1 Aggregate 2 Thinning Material 3 Adhesive 10 Steam Heating Device 20 Water Tank 21 Hot Water 30 High Frequency Heating Device 33 High Frequency Oscillator 40 High Frequency Oscillator 40 Compression Molding Equipment 41, 42 Press Mold 45, 46 Sheet Heating Element 47, 48 Evaporation Hole 50 Clamp 60 Impregnation device 70 Permanent fixing device 71 Pressure-resistant container 80 Clamping device A-A 'Position corresponding to a predetermined compression ratio BB' Position corresponding to a compression ratio higher than a predetermined compression ratio N Annual ring pattern

─────────────────────────────────────────────────── ─── Continuation of the front page (56) References JP-A-6-39814 (JP, A) JPK 4-4 (JP, B2) (58) Fields investigated (Int.Cl. ⁷ , DB name) B27M 1/00-3/00

Claims (5)

(57) [Claims] 1. A first step of softening a plurality of pieces of wood, and a step of compressing the softened pieces of wood in the same fiber direction and then compression-molding the pieces with a predetermined compression ratio to increase the water content of each piece of wood. The second step of performing a temporary fixing process to lower the temperature, the third step of performing a permanent fixing process of the shape of each temporarily fixed wood, and the fourth step of applying an adhesive agent to the surface of each permanently fixed wood.
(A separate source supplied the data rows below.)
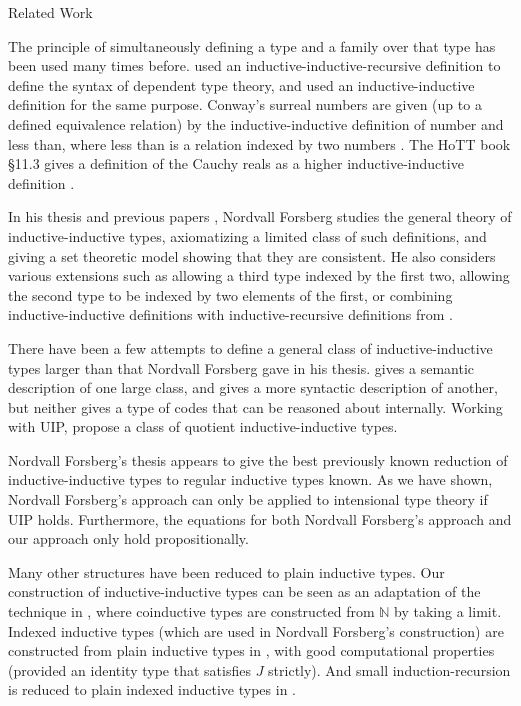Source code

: \documentclass[runningheads]{llncs}
\newcommand{\N}{\mathbb{N}}
\def\Forsberg/{Nordvall Forsberg}
\begin{document}
\begin{section}{Related Work}

The principle of simultaneously defining a type and a family over that type has been used many times before. \citet{danielssonIRdeptype} used an inductive-inductive-recursive definition to define the syntax of dependent type theory, and \citet{CHAPMAN200921} used an inductive-inductive definition for the same purpose. Conway's surreal numbers are given (up to a defined equivalence relation) by the inductive-inductive definition of number and less than, where less than is a relation indexed by two numbers \citep{conway2000numbers}. The HoTT book \S11.3 gives a definition of the Cauchy reals as a higher inductive-inductive definition \citep{hottbook}.

In his thesis and previous papers \citep{nordvallforsberg2013thesis,nordvallforsbergSetzer2010inductiveinductive,nordvallforsbergSetzer2012finIndind}, \Forsberg/ studies the general theory of inductive-inductive types, axiomatizing a limited class of such definitions, and giving a set theoretic model showing that they are consistent. He also considers various extensions such as allowing a third type indexed by the first two, allowing the second type to be indexed by two elements of the first, or combining inductive-inductive definitions with inductive-recursive definitions from \citet{finiteaxiomatizationIR}.

There have been a few attempts to define a general class of inductive-inductive types larger than that \Forsberg/ gave in his thesis. \citet{Altenkirch2016QuotientIT} gives a semantic description of one large class, and \citet{KaposiKovacsHIITsyntax} gives a more syntactic description of another, but neither gives a type of codes that can be reasoned about internally. Working with UIP, \citet{AltenkirchKaposiKovacsConstructingQIITs} propose a class of quotient inductive-inductive types.

\Forsberg/'s thesis \citep{nordvallforsberg2013thesis} appears to give the best previously known reduction of inductive-inductive types to regular inductive types known. As we have shown, \Forsberg/'s approach can only be applied to intensional type theory if UIP holds. Furthermore, the equations for both \Forsberg/'s approach and our approach only hold propositionally.

Many other structures have been reduced to plain inductive types. Our construction of inductive-inductive types can be seen as an adaptation of the technique in \citet{nonwellfoundedtrees}, where coinductive types are constructed from $\N$ by taking a limit. Indexed inductive types (which are used in \Forsberg/'s construction) are constructed from plain inductive types in \citet{altenkirch2015indexed}, with good computational properties (provided an identity type that satisfies $J$ strictly). And small induction-recursion is reduced to plain indexed inductive types in \citet{alti:tlca13-small-ir}.

\end{section}
\end{document}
And a fifth step of curing the adhesive applied to each piece of wood to integrate the pieces of wood. 2. The compression molding process in the second step, wherein the respective woods are over-compressed based on a compression ratio higher than the predetermined compression ratio and then returned to the predetermined compression ratio. Manufacturing method of aggregate. 3. The method for manufacturing an aggregate material according to claim 1, wherein in the temporary fixing treatment in the second step, cooling is performed after drying each of the wood pieces. 4. The method for manufacturing an aggregate material according to claim 1, wherein the compression molding process and the temporary fixing process in the second step are performed through the same compression molding device. 5. The method for manufacturing an aggregate material according to claim 1, wherein in the permanent fixing treatment in the third step, each of the wood pieces is heated through pressurized steam.